» **Brief**: Show all lines from the data that include the word "time".

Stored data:
☆ ☆ ☆ ☆

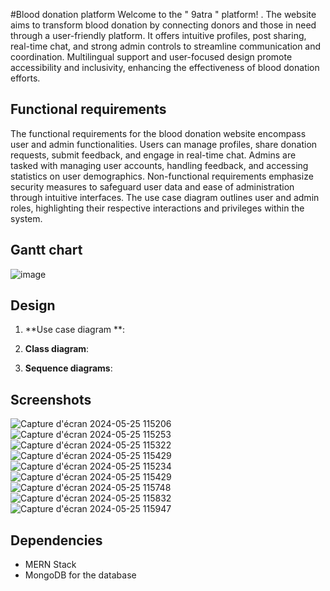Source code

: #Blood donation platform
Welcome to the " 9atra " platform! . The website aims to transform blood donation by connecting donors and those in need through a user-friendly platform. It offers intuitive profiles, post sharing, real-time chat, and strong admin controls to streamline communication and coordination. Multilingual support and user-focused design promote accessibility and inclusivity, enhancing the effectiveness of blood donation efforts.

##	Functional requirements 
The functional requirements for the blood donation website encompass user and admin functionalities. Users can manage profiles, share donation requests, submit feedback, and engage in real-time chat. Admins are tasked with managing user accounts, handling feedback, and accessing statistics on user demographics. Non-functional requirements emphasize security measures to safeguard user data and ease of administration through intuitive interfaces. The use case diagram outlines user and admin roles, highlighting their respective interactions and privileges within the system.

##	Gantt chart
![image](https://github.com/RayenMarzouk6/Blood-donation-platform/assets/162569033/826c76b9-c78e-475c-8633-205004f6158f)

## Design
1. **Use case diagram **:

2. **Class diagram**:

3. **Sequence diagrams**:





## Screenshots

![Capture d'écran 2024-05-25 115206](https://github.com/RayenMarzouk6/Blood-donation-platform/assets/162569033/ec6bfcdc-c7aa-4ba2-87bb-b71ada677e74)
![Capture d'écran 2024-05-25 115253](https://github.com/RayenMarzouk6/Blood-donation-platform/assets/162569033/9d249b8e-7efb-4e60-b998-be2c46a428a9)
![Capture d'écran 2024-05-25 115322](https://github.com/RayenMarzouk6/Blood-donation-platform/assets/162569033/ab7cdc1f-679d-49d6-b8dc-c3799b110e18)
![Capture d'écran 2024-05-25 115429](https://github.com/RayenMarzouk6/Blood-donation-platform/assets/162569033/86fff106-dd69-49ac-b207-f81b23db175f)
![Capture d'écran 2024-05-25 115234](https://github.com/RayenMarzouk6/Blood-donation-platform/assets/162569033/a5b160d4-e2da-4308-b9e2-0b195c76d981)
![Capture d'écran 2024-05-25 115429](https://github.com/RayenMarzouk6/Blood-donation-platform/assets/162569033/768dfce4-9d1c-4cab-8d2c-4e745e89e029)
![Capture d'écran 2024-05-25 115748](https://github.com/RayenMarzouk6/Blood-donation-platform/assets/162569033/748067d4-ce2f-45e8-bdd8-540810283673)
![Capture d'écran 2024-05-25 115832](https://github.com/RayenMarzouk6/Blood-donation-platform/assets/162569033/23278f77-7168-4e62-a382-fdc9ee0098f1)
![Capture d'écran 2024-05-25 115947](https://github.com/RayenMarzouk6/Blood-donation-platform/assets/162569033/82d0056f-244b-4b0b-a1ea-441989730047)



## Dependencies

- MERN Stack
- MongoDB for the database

☆ ☆ ☆ ☆

» **Answer space**:
Welcome to the " 9atra " platform! . The website aims to transform blood donation by connecting donors and those in need through a user-friendly platform. It offers intuitive profiles, post sharing, real-time chat, and strong admin controls to streamline communication and coordination. Multilingual support and user-focused design promote accessibility and inclusivity, enhancing the effectiveness of blood donation efforts.
The functional requirements for the blood donation website encompass user and admin functionalities. Users can manage profiles, share donation requests, submit feedback, and engage in real-time chat. Admins are tasked with managing user accounts, handling feedback, and accessing statistics on user demographics. Non-functional requirements emphasize security measures to safeguard user data and ease of administration through intuitive interfaces. The use case diagram outlines user and admin roles, highlighting their respective interactions and privileges within the system.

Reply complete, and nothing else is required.